All but three of the 15 candidates running for mayor participated in the entire event, crowding onto an auditorium stage for the frenzied forum.
The most glaring exception: Cook County Board President Toni Preckwinkle, who the Chicago Tribune has reported was the intended recipient of the campaign contribution that federal prosecutors say Burke illegally solicited. Preckwinkle backed out at the last minute, organizers said.
The three remaining candidates on stage most closely associated to Burke — state Comptroller Susana Mendoza, City Hall veteran Gery Chico and former U.S. Commerce Secretary Bill Daley — all were asked directly about their ties to the 14th Ward alderman.
“Many of you have personal and professional connections to Burke,” said WGN reporter Tahman Bradley, one of the moderators of the event that was televised on the network. “How do you assure voters that you are the candidate to change a political culture dominated by clout and corruption?”
Daley, the brother and son of two former mayors whose family long has cut political deals with Burke, said the corruption charge is reason to fundamentally reform City Hall. He reiterated his plan to reduce the council to 15 aldermen, eliminate outside income for aldermen, and put an end to the veto power aldermen enjoy over permits and projects in their wards.

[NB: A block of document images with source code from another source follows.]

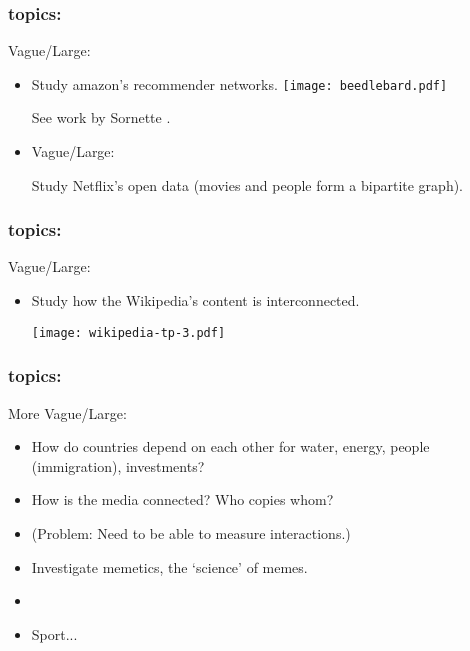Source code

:   \begin{frame}
    \frametitle{topics:}

    \begin{block}{Vague/Large:}
      \begin{itemize}
      \item
        Study amazon's recommender
        networks.
        \texttt{[image: beedlebard.pdf]}

        See work by Sornette \etal.
      \item<2->
        Vague/Large:

        Study Netflix's open data
        (movies and people form a bipartite graph).
      \end{itemize}
    \end{block}


\end{frame}


\begin{frame}
  \frametitle{topics:}

  \begin{block}{Vague/Large:}
  \begin{itemize}
  \item
    Study how the Wikipedia's
    content is interconnected.

    \bigskip
    \texttt{[image: wikipedia-tp-3.pdf]}
  \end{itemize}
  \end{block}

\end{frame}



\begin{frame}
  \frametitle{topics:}

  \begin{block}{More Vague/Large:}
    \begin{itemize}
    \item<1->
      How do countries depend on
      each other for water, energy, people (immigration), investments?
    \item<2->
      How is the media connected?
      Who copies whom?
    \item<3->
      (Problem: Need to be able to measure interactions.)
    \item<4->
      Investigate memetics, the `science' of memes.
    \item<5-> 
    \item<6->
      Sport...
    \end{itemize}
  \end{block}

\end{frame}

“Almost all the people on this stage try to separate themselves from people who get in trouble, OK?” Daley said of Burke. “Just about everybody up here is going to try to say they’ve never heard of Ed Burke, and just about everybody has.”
Mendoza, who has credited Burke with her start in politics as a state representative, and later as city clerk and comptroller, also said the job of alderman should become a full-time position with no outside income.
“We can’t have elected officials who are running for office to profit themselves,” Mendoza said, without addressing her ties to Burke.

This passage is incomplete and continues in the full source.